Translating that into how boring grown-up mathematicians speak, he was asking whether you can add rows above the 0th row — what would the -1st row look like? The -5th?

We had a good chat about this — how we could change the rules slightly to make it work, but remain consistent, what patterns he could find, and eventually he wandered off with a pad of paper to see what he could fill in for himself.

I was going to ask him about what would happen with fractions, before I nerdsniped myself asking “what would happen with complex powers? What’s the \( i\)th row of Pascal’s Triangle?”
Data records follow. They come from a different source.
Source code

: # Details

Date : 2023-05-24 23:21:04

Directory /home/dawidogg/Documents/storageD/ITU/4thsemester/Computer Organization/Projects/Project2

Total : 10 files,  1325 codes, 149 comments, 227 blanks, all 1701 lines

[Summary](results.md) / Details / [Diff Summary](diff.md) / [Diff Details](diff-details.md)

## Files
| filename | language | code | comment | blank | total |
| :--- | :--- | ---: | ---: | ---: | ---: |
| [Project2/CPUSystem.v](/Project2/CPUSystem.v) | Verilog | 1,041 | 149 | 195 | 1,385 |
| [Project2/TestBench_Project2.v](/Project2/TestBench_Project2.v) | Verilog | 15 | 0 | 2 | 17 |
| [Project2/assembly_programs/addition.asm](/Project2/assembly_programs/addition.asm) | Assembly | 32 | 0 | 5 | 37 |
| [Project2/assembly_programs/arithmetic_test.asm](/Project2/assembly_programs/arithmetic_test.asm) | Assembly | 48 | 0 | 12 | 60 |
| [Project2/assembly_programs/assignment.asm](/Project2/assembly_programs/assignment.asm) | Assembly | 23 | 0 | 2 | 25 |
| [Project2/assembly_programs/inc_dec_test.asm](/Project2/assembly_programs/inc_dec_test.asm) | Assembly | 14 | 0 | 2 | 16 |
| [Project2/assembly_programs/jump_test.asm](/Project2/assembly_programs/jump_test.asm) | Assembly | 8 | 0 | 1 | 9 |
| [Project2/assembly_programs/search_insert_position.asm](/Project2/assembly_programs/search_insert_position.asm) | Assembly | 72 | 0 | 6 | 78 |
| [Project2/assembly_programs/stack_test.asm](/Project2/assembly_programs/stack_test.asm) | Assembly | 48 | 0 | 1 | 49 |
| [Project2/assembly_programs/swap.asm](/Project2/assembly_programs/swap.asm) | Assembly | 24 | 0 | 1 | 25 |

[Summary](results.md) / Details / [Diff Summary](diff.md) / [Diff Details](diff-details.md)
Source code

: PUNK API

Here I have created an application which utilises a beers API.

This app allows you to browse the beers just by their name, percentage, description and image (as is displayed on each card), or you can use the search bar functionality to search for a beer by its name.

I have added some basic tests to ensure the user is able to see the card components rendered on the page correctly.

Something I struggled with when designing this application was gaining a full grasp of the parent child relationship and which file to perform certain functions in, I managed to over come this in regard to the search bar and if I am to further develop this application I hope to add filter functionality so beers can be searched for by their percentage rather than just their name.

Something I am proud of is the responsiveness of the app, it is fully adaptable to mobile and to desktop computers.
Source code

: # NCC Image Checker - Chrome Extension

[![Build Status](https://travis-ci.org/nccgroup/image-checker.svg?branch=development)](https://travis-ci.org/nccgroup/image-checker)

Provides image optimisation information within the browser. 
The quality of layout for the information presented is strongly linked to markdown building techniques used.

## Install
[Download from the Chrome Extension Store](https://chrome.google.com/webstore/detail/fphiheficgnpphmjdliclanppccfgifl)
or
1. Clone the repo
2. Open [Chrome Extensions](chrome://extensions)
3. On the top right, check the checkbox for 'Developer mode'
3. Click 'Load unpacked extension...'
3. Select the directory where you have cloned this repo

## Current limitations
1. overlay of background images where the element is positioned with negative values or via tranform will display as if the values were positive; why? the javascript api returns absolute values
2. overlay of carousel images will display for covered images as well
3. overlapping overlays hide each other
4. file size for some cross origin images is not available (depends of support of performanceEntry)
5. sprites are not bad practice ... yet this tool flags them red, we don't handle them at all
There’s a trick for generating the \( n \)th row of Pascal’s triangle:

1. Let your current entry be 1 and your fraction be \( \frac{n}{1} \).
2. Write down your current entry.
3. Multiply it by your fraction to get a new current entry.
4. Subtract one from the top of your fraction and add one to its bottom.
5. Go back to step 2 until either your entry becomes 0 or you get bored (or both).

So, for example, the fourth row would be:

• Write down 1, and multiply by \( \frac{4}{1} \).
• Write down 4, and multiply by \( \frac{3}{2} \).
• Write down 6, and multiply by \( \frac{2}{3} \).
• Then 4, 1, and 0 — so we stop.

We get the numbers 1, 4, 6, 4, 1, as we would have hoped.

This also works for non-natural numbers. We could find the -3rd row to answer Bill’s question:

• Write down 1, and multiply by \( \frac{-3}{1} \).
• Write down -3, and multiply by \( \frac{-4}{2} \).
• Write down 6, and multiply by \( \frac{-5}{3} \).
• Then -10, 15, -21, and we get bored so we stop.

We get the numbers 1, -3, 6, -10, 15, -21 and can hypothesise or prove that these are the triangular numbers with alternating signs.

So what about the \( i \)th row?

Well, it works just the same way, only with slightly trickier calculations.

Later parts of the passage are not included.